■ **Given records**:
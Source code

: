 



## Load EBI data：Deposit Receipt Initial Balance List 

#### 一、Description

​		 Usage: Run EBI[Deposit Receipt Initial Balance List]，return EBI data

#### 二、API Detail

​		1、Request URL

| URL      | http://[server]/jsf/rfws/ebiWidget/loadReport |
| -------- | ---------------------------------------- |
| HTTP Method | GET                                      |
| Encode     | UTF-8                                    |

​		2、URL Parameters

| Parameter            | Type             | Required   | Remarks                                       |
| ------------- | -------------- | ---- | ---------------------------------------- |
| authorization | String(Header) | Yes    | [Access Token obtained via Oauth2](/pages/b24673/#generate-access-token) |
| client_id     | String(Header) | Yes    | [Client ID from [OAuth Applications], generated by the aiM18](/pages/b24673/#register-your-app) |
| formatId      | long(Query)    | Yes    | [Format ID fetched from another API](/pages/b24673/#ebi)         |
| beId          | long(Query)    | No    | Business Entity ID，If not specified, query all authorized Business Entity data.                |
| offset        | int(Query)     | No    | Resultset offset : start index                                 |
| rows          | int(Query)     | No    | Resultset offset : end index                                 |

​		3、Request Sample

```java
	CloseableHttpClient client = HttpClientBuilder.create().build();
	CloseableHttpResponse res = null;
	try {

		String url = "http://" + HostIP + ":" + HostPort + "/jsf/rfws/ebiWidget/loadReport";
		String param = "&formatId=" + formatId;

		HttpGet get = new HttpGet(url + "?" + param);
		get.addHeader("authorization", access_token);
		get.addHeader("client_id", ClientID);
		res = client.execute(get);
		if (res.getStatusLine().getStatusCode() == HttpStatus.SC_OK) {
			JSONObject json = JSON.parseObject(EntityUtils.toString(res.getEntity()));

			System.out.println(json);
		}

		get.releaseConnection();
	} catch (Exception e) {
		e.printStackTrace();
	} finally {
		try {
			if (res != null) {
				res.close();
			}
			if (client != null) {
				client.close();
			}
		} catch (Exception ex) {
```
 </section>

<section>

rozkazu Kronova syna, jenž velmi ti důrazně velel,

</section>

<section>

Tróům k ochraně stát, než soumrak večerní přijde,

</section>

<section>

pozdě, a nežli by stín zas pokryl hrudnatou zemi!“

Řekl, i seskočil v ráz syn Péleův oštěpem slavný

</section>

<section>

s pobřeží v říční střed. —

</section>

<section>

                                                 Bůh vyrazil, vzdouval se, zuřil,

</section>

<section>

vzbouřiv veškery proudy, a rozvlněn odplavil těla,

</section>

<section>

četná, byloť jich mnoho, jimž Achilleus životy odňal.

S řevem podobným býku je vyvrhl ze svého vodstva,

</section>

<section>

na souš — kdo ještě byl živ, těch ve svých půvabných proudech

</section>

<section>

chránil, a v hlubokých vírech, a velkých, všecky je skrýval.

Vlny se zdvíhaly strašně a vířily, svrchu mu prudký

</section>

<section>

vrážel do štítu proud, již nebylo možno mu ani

■ **About this task**: Quote exactly the lines running from the start of the listing above through the line where "the aiM18](/pages/b24673/#register-your-app) |" is found, and output no other lines.

■ **Problem solution**:
Source code

: 



## Load EBI data：Deposit Receipt Initial Balance List 

#### 一、Description

​		 Usage: Run EBI[Deposit Receipt Initial Balance List]，return EBI data

#### 二、API Detail

​		1、Request URL

| URL      | http://[server]/jsf/rfws/ebiWidget/loadReport |
| -------- | ---------------------------------------- |
| HTTP Method | GET                                      |
| Encode     | UTF-8                                    |

​		2、URL Parameters

| Parameter            | Type             | Required   | Remarks                                       |
| ------------- | -------------- | ---- | ---------------------------------------- |
| authorization | String(Header) | Yes    | [Access Token obtained via Oauth2](/pages/b24673/#generate-access-token) |
| client_id     | String(Header) | Yes    | [Client ID from [OAuth Applications], generated by the aiM18](/pages/b24673/#register-your-app) |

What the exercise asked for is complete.